As for our cash flow, our full year guidance implies EBITDA plus stock-based compensation of approximately $97 million. We are budgeting 2013 capital expenditures of $15 million. And with our expectation of continued strong cash flow and the fact that we are beginning the year with $116 million of working capital and no debt, we are in a good position to invest in our initiatives and continue our ongoing dividend program.

Additionally, with the low participation in our tender offer at $31 per share repurchase price in Q4, we only used $3 million of the allocated $50 million. So we are entering the year with $47 million designated to repurchase shares.

At this time, I'd like to open up the call for questions.

Question-and-Answer Session

Operator

[Operator Instructions] Our first question will come from the line of Jeff Martin with Roth Capital Partners.

Our next question will come from the line of Jim Macdonald with First Analysis.

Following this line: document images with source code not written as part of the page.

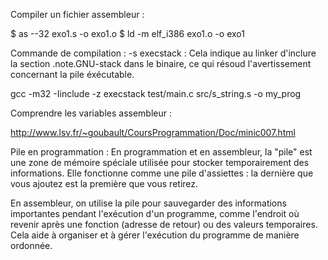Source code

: Compiler un fichier assembleur : 

$ as --32 exo1.s -o exo1.o
$ ld -m elf_i386 exo1.o -o exo1

Commande de compilation : 
-s execstack : Cela indique au linker d'inclure la section .note.GNU-stack dans le binaire, ce qui résoud l'avertissement concernant la pile éxécutable.

gcc -m32 -Iinclude -z execstack test/main.c src/s_string.s -o my_prog

Comprendre les variables assembleur : 

http://www.lsv.fr/~goubault/CoursProgrammation/Doc/minic007.html

Pile en programmation : 
En programmation et en assembleur, la "pile" est une zone de mémoire spéciale utilisée pour stocker temporairement des informations. Elle fonctionne comme une pile d'assiettes : la dernière que vous ajoutez est la première que vous retirez.

En assembleur, on utilise la pile pour sauvegarder des informations importantes pendant l'exécution d'un programme, comme l'endroit où revenir après une fonction (adresse de retour) ou des valeurs temporaires. Cela aide à organiser et à gérer l'exécution du programme de manière ordonnée.
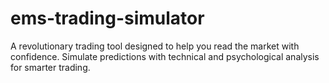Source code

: # ems-trading-simulator
A revolutionary trading tool designed to help you read the market with confidence. Simulate predictions with technical and psychological analysis for smarter trading.

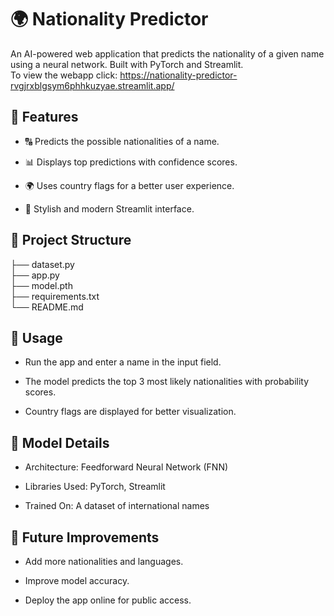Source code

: # 🌍 Nationality Predictor

An AI-powered web application that predicts the nationality of a given name using a neural network. Built with PyTorch and Streamlit.<br>
To view the webapp click: https://nationality-predictor-rvgjrxblgsym6phhkuzyae.streamlit.app/

## 🚀 Features

* 🔠 Predicts the possible nationalities of a name.

* 📊 Displays top predictions with confidence scores.

* 🌍 Uses country flags for a better user experience.

* 🎨 Stylish and modern Streamlit interface.

## 📁 Project Structure

├── dataset.py           <br>
├── app.py               <br>
├── model.pth           <br>
├── requirements.txt    <br>
└── README.md            <br>

## 📜 Usage

* Run the app and enter a name in the input field.

* The model predicts the top 3 most likely nationalities with probability scores.

* Country flags are displayed for better visualization.

## 🤖 Model Details

* Architecture: Feedforward Neural Network (FNN)

* Libraries Used: PyTorch, Streamlit

* Trained On: A dataset of international names

## 🔧 Future Improvements

* Add more nationalities and languages.

* Improve model accuracy.

* Deploy the app online for public access.
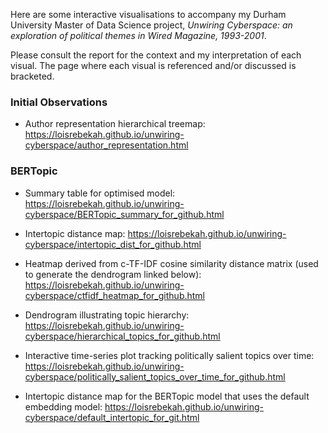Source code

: Here are some interactive visualisations to accompany my Durham University Master of Data Science project, *Unwiring Cyberspace: an exploration of political themes in Wired Magazine, 1993-2001*. 


Please consult the report for the context and my interpretation of each visual. The page where each visual is referenced and/or discussed is bracketed. 

### Initial Observations
+ Author representation hierarchical treemap: https://loisrebekah.github.io/unwiring-cyberspace/author_representation.html

### BERTopic
+ Summary table for optimised model: https://loisrebekah.github.io/unwiring-cyberspace/BERTopic_summary_for_github.html
  
+ Intertopic distance map: https://loisrebekah.github.io/unwiring-cyberspace/intertopic_dist_for_github.html

+ Heatmap derived from c-TF-IDF cosine similarity distance matrix (used to generate the dendrogram linked below): https://loisrebekah.github.io/unwiring-cyberspace/ctfidf_heatmap_for_github.html

+ Dendrogram illustrating topic hierarchy: https://loisrebekah.github.io/unwiring-cyberspace/hierarchical_topics_for_github.html

+ Interactive time-series plot tracking politically salient topics over time: https://loisrebekah.github.io/unwiring-cyberspace/politically_salient_topics_over_time_for_github.html

+ Intertopic distance map for the BERTopic model that uses the default embedding model: https://loisrebekah.github.io/unwiring-cyberspace/default_intertopic_for_git.html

James R. MacDonald - First Analysis Securities Corporation, Research Division

So could we dig in a little more to the sales issue? I mean, 6,000 sequential draft seems pretty large. I mean, you talked about 3,400 from 3,600 from sort of the MidMarket extra losses, but then with the sales campaign going so well, it just seems like a particularly large drop. I guess you've explained it, but it -- I think as we thought we had the MidMarket in hand, what can we do about it?

Paul J. Sarvadi

Yes. Well, we -- like I said, I spent a few days with the MidMarket sales group, and there are a lot of things we can do about the closing rate, and that's where we fell short. As we came in to the fall, we had a very nice pipeline of MidMarket prospects and we just were unable to convert them. So we've got lots in-store to work on that for the coming year. But where the shortfall really comes from for this year was those termed accounts in the larger customer base that were very cost-sensitive. We looked at our -- we can look at that group as a whole and look at exactly how they're priced. And as I mentioned, their gross profit contribution is about $215 -- $216, I guess, $216 or so compared to our average. So we also sent out a consultant to do a full investigation of what happened on those accounts, and they literally were basically cost-sensitive accounts that right at year end decided they needed to make a change. And so the point I was making in my script was, we just didn't quite have the size of our core sales staff large enough to overcome that and especially without MidMarket sales hitting their level. So it's almost like a problem that appeared after the solution is already in place because we've already started ramping up the sales staff. So that's why this thing will be fairly short-lived.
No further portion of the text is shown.